On croit rêver si l’on se souvient à quel point justement les prises de position de Gisèle Halimi sur l’avortement et contre la guerre d’Algérie lui ont valu les pires accusions d’« extrémisme ».

Car le bon féminisme se doit aussi d’être « équilibré », calé sur un « équilibre » soigneusement défini par Thomas Legrand en personne, à qui au demeurant on n’en demande pas tant – un équilibre qui consiste, par exemple, dans le fait d’être à la fois contre ceux qui instrumentalisent la laïcité à des fins racistes et pour l’interdiction du voile et la loi de 2004.

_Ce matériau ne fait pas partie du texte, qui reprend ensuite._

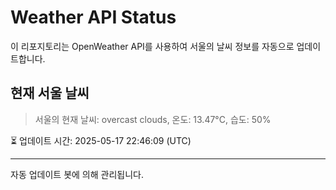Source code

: 
# Weather API Status

이 리포지토리는 OpenWeather API를 사용하여 서울의 날씨 정보를 자동으로 업데이트합니다.

## 현재 서울 날씨
> 서울의 현재 날씨: overcast clouds, 온도: 13.47°C, 습도: 50%

⏳ 업데이트 시간: 2025-05-17 22:46:09 (UTC)

---
자동 업데이트 봇에 의해 관리됩니다.
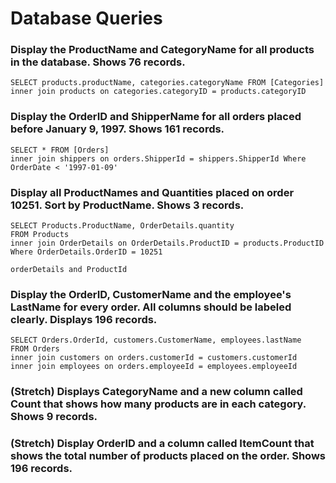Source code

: # Database Queries

### Display the ProductName and CategoryName for all products in the database. Shows 76 records.

    SELECT products.productName, categories.categoryName FROM [Categories]
    inner join products on categories.categoryID = products.categoryID

### Display the OrderID and ShipperName for all orders placed before January 9, 1997. Shows 161 records.

    SELECT * FROM [Orders]
    inner join shippers on orders.ShipperId = shippers.ShipperId Where OrderDate < '1997-01-09'

### Display all ProductNames and Quantities placed on order 10251. Sort by ProductName. Shows 3 records.
    SELECT Products.ProductName, OrderDetails.quantity
    FROM Products
    inner join OrderDetails on OrderDetails.ProductID = products.ProductID
    Where OrderDetails.OrderID = 10251

    orderDetails and ProductId
### Display the OrderID, CustomerName and the employee's LastName for every order. All columns should be labeled clearly. Displays 196 records.
    SELECT Orders.OrderId, customers.CustomerName, employees.lastName
    FROM Orders
    inner join customers on orders.customerId = customers.customerId
    inner join employees on orders.employeeId = employees.employeeId
### (Stretch)  Displays CategoryName and a new column called Count that shows how many products are in each category. Shows 9 records.

### (Stretch) Display OrderID and a  column called ItemCount that shows the total number of products placed on the order. Shows 196 records. 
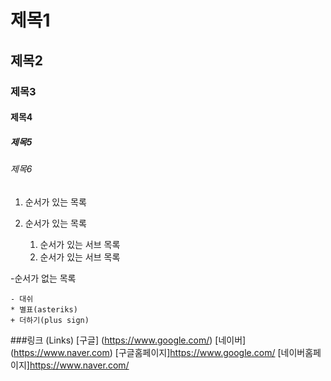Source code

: # 제목1

## 제목2

### 제목3

#### 제목4

##### 제목5

###### 제목6

1. 순서가 있는 목록
2. 순서가 있는 목록

   1. 순서가 있는 서브 목록
   2. 순서가 있는 서브 목록

-순서가 없는 목록

    - 대쉬
    * 별표(asteriks)
    + 더하기(plus sign)

###링크 (Links)
[구글] (https://www.google.com/)
[네이버] (https://www.naver.com)
[구글홈페이지]<https://www.google.com/>
[네이버홈페이지]<https://www.naver.com/>
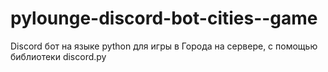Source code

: # pylounge-discord-bot-cities--game
Discord бот на языке python для игры в Города на сервере, с помощью библиотеки discord.py
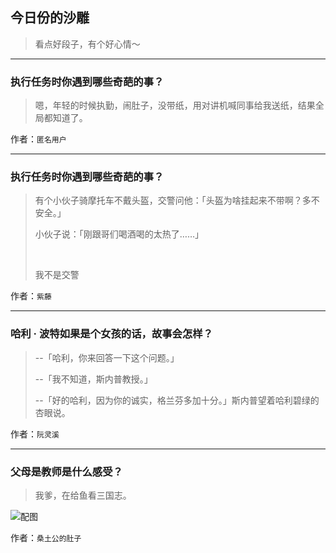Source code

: ## 今日份的沙雕

> 看点好段子，有个好心情～


 
---

### 执行任务时你遇到哪些奇葩的事？

> 嗯，年轻的时候执勤，闹肚子，没带纸，用对讲机喊同事给我送纸，结果全局都知道了。


作者：`匿名用户`

---

### 执行任务时你遇到哪些奇葩的事？

> 有个小伙子骑摩托车不戴头盔，交警问他：「头盔为啥挂起来不带啊？多不安全。」
> 
> 小伙子说：「刚跟哥们喝酒喝的太热了……」
> 
>  
> 
> 我不是交警


作者：`紫藤`

---

### 哈利 · 波特如果是个女孩的话，故事会怎样？

> --「哈利，你来回答一下这个问题。」
> 
> --「我不知道，斯内普教授。」
> 
> --「好的哈利，因为你的诚实，格兰芬多加十分。」斯内普望着哈利碧绿的杏眼说。


作者：`阮灵溪`

---

### 父母是教师是什么感受？

> 我爹，在给鱼看三国志。



![配图](http://pic1.zhimg.com/70/f2ad9e93d424b32ee9f7543b546e7ed4_b.jpg)


作者：`桑土公的肚子`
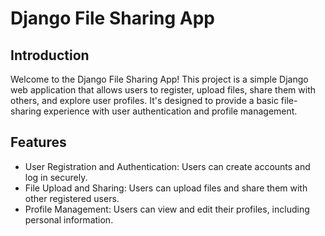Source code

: # Django File Sharing App

## Introduction
Welcome to the Django File Sharing App! This project is a simple Django web application that allows users to register, upload files, share them with others, and explore user profiles. It's designed to provide a basic file-sharing experience with user authentication and profile management.

## Features
- User Registration and Authentication: Users can create accounts and log in securely.
- File Upload and Sharing: Users can upload files and share them with other registered users.
- Profile Management: Users can view and edit their profiles, including personal information.
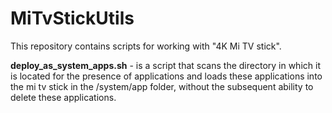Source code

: # MiTvStickUtils
This repository contains scripts for working with "4K Mi TV stick".


**deploy_as_system_apps.sh** - is a script that scans the directory in which it is located for the presence of applications and
loads these applications into the mi tv stick in the /system/app folder, without the subsequent ability to delete these applications.
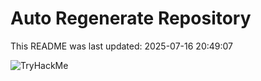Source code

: # Auto Regenerate Repository

This README was last updated: 2025-07-16 20:49:07

 ![TryHackMe](https://tryhackme.com/badge/533634)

Comme si des milliers de féministes et de collectifs, d’Ecole pour tous et pour toutes à Maman toutes égales, n’avaient pas, justement, pensé les choses autrement.

Les hommages à Gisèle Halimi, décidemment, ne sentent pas très bon. Certains puent même l’injonction à être « reconnaissante », ici au président de la République sur lequel se clôt ce texte pétri d’euphémisations (la réforme des retraites ne « réglerait rien à l’inégalité des sexes devant la retraite », là où il est démontré qu’elle l’aggrave), d’occultations (les « tuyaux élyséens » dans lesquels était cette cérémonie ont été, en réalité, bien longs et traversés de plusieurs années de lâches reculades) et de mauvaise foi (comme s’il y avait une volonté sincère derrière cette nouvelle fumisterie présidentielle).

L’« instrumentalisation politique » est si évidente que, nous rappelle l’association Choisir, « elle ne trompera personne ». Hormis, semble-t-il, Thomas Legrand.